Keywords: Immunization, Factors, Noncompliance, Parents, Children, Odisha
Immunization prevents most childhood diseases and it is the most cost-effective way of health intervention. The Government of India implements the vaccination programme by the guidelines set by EPI (Expanded Programme on Immunization). The immunization schedule includes OPV, IPV, BCG, Pentavalent vaccine (Diphtheria, Pertussis, Tetanus, Hib, Hepatitis – B), Rotavirus vaccine, MMR vaccine (measles, mumps, rubella) and Japanese encephalitis vaccine. According to the NFHS-3 in India, the percentage of immunization increased from 36.0% in (1992) to 42.0% in (1998) and further to 44.0% in (2005) of the children in age one to two years. But it is still, very less than the desired goal of achieving 85.0% coverage.1,2 These all vaccines are provided free of cost to all children. The EPI has conducted immunization day and campaigns, fixed areas for vaccinations, mobile vaccination teams to reach small villages and unvaccinated areas.3 As per many surveys still there are a lot of children who are not receiving complete recommended vaccines according to their age.

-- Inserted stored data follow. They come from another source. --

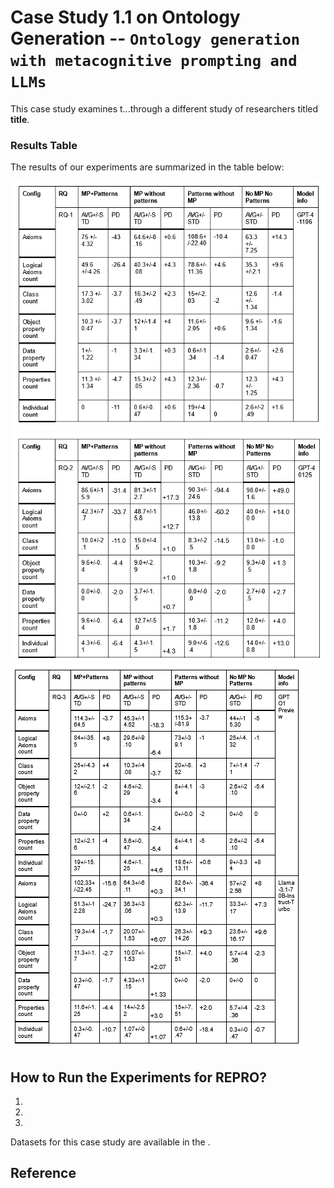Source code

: # Case Study 1.1 on Ontology Generation -- `Ontology generation with metacognitive prompting and LLMs`

This case study examines t...through a different study of researchers titled **title**.



### Results Table
The results of our experiments are summarized in the table below:

![case-study-1.1-results-table](img/rq1.png)
![case-study-1.1-results-table2](img/rq2.png)
![case-study-1.1-results-table3](img/rq3.png)


## How to Run the Experiments for REPRO?

1.
2.
3. 


Datasets for this case study are available in the .

## Reference
```bibtex

```
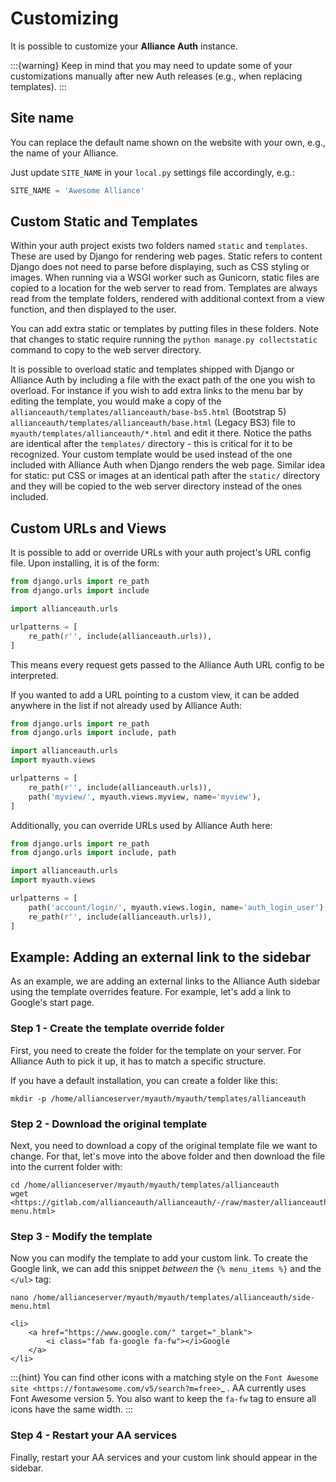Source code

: # Customizing

It is possible to customize your **Alliance Auth** instance.

:::{warning}
Keep in mind that you may need to update some of your customizations manually after new Auth releases (e.g., when replacing templates).
:::

## Site name

You can replace the default name shown on the website with your own, e.g., the name of your Alliance.

Just update `SITE_NAME` in your `local.py` settings file accordingly, e.g.:

```python
SITE_NAME = 'Awesome Alliance'
```

## Custom Static and Templates

Within your auth project exists two folders named `static` and `templates`. These are used by Django for rendering web pages. Static refers to content Django does not need to parse before displaying, such as CSS styling or images. When running via a WSGI worker such as Gunicorn, static files are copied to a location for the web server to read from. Templates are always read from the template folders, rendered with additional context from a view function, and then displayed to the user.

You can add extra static or templates by putting files in these folders. Note that changes to static require running the `python manage.py collectstatic` command to copy to the web server directory.

It is possible to overload static and templates shipped with Django or Alliance Auth by including a file with the exact path of the one you wish to overload. For instance if you wish to add extra links to the menu bar by editing the template, you would make a copy of the `allianceauth/templates/allianceauth/base-bs5.html` (Bootstrap 5) `allianceauth/templates/allianceauth/base.html` (Legacy BS3) file to `myauth/templates/allianceauth/*.html` and edit it there. Notice the paths are identical after the `templates/` directory - this is critical for it to be recognized. Your custom template would be used instead of the one included with Alliance Auth when Django renders the web page. Similar idea for static: put CSS or images at an identical path after the `static/` directory and they will be copied to the web server directory instead of the ones included.

## Custom URLs and Views

It is possible to add or override URLs with your auth project's URL config file. Upon installing, it is of the form:

```python
from django.urls import re_path
from django.urls import include

import allianceauth.urls

urlpatterns = [
    re_path(r'', include(allianceauth.urls)),
]
```

This means every request gets passed to the Alliance Auth URL config to be interpreted.

If you wanted to add a URL pointing to a custom view, it can be added anywhere in the list if not already used by Alliance Auth:

```python
from django.urls import re_path
from django.urls import include, path

import allianceauth.urls
import myauth.views

urlpatterns = [
    re_path(r'', include(allianceauth.urls)),
    path('myview/', myauth.views.myview, name='myview'),
]
```

Additionally, you can override URLs used by Alliance Auth here:

```python
from django.urls import re_path
from django.urls import include, path

import allianceauth.urls
import myauth.views

urlpatterns = [
    path('account/login/', myauth.views.login, name='auth_login_user'),
    re_path(r'', include(allianceauth.urls)),
]
```

## Example: Adding an external link to the sidebar

As an example, we are adding an external links to the Alliance Auth sidebar using the template overrides feature. For example, let's add a link to Google's start page.

### Step 1 - Create the template override folder

First, you need to create the folder for the template on your server. For Alliance Auth to pick it up, it has to match a specific structure.

If you have a default installation, you can create a folder like this:

```shell
mkdir -p /home/allianceserver/myauth/myauth/templates/allianceauth
```

### Step 2 - Download the original template

Next, you need to download a copy of the original template file we want to change. For that, let's move into the above folder and then download the file into the current folder with:

```shell
cd /home/allianceserver/myauth/myauth/templates/allianceauth
wget <https://gitlab.com/allianceauth/allianceauth/-/raw/master/allianceauth/templates/allianceauth/side-menu.html>
```

### Step 3 - Modify the template

Now you can modify the template to add your custom link. To create the Google link, we can add this snippet *between* the `{% menu_items %}` and the `</ul>` tag:

```shell
nano /home/allianceserver/myauth/myauth/templates/allianceauth/side-menu.html
```

```django
<li>
    <a href="https://www.google.com/" target="_blank">
        <i class="fab fa-google fa-fw"></i>Google
    </a>
</li>
```

:::{hint}
    You can find other icons with a matching style on the `Font Awesome site <https://fontawesome.com/v5/search?m=free>`_ . AA currently uses Font Awesome version 5. You also want to keep the ``fa-fw`` tag to ensure all icons have the same width.
:::

### Step 4 - Restart your AA services

Finally, restart your AA services and your custom link should appear in the sidebar.
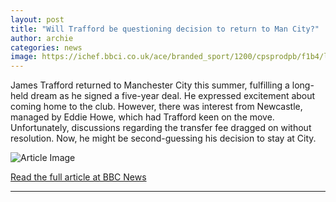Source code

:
 ```yaml
---
layout: post
title: "Will Trafford be questioning decision to return to Man City?"
author: archie
categories: news
image: https://ichef.bbci.co.uk/ace/branded_sport/1200/cpsprodpb/f1b4/live/4aa94910-9896-11f0-9b4d-3db5bd560027.jpg
---
```

James Trafford returned to Manchester City this summer, fulfilling a long-held dream as he signed a five-year deal. He expressed excitement about coming home to the club. However, there was interest from Newcastle, managed by Eddie Howe, which had Trafford keen on the move. Unfortunately, discussions regarding the transfer fee dragged on without resolution. Now, he might be second-guessing his decision to stay at City.

![Article Image](https://ichef.bbci.co.uk/ace/branded_sport/1200/cpsprodpb/f1b4/live/4aa94910-9896-11f0-9b4d-3db5bd560027.jpg)

[Read the full article at BBC News](https://www.bbc.com/sport/football/articles/c75q1g6dyk2o?at_medium=RSS&at_campaign=rss)

---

The knowledge and belief of parents, proper information regarding vaccines are more important factors for giving vaccines.4 many factors contribute to non-compliance of immunization including difficulties in reaching immunization service centre, lack of awareness, misinformation about vaccines, adverse effect of vaccines, lack of knowledge regarding vaccine-preventable diseases, lack of communication between parents and source of immunization providers, deficiency of knowledge in parents regarding contraindication and adverse effect of vaccines. Many parents believe mild illness is associated with immunization; therefore, mild illness also considered as not giving vaccines to their children etc.5,6 It is important to improve parent’s knowledge regarding adverse effects and benefits of vaccines, national immunization schedule and other information. Proper practice of immunization by parents will reduce many infectious diseases and practice can be improved by correct information and proper communication regarding the risks and benefits of vaccines. There should be a strong source of information. Therefore, all health care providers, media, social media play an important role in improving parent’s perceptions of the risks and benefits of vaccines.7,8
The Global vaccine action plan 2011-2020 approved in 2012 by the World Health Assembly to achieve ≥90% national coverage of all the vaccines in their countries according to their national immunization schedule by 2020.9 According to a report given by H. Pletcher in 2017, in India the population of 0 – 14 years of children are about 27.78 percentage.10 A survey by National Family Health in 2016 in India shows the percentage of vaccination coverage of children between 12-23 months of age received all recommended vaccines in Odisha 78.6%, Punjab 89.5%, Goa 88.4%, West Bengal 84.4% and Kerala 82.1%. As per World Health Organization and UNICEF 27 million children and 40 million pregnant women worldwide do not receive routine immunization and around 10 million children under the age of five years die every year and over 27 million infants in the world do not get coverage of full routine immunization. In the developing world, it does not only prevent about 3 million child death per year but also has the potential to avert additional 2 million deaths if immunization programmes are expanded and fully implemented.11 According to Global Immunization coverage in 2017 the percentages of received different vaccines by the children are: Hib vaccine is estimated at 72%, Hepatitis B vaccine taken 84%, Measles vaccine taken 85%, Rotavirus taken 28%, Polio vaccine taken 85%.12
MATERIALS & METHODS
Research design and setting
The research design was a non-experimental descriptive survey. The research approach used for the present study was quantitative. The data was collected directly from study subjects by using a dichotomous (yes/no scale).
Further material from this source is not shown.